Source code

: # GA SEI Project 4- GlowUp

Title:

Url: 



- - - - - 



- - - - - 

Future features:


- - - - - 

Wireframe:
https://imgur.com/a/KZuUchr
■ ■ ■ ■
Try it
Your reply should be every line of the material, transcribed exactly.

Exercise output
Source code

: # GA SEI Project 4- GlowUp

Title:

Url: 



- - - - - 



- - - - - 

Future features:


- - - - - 

Wireframe:
https://imgur.com/a/KZuUchr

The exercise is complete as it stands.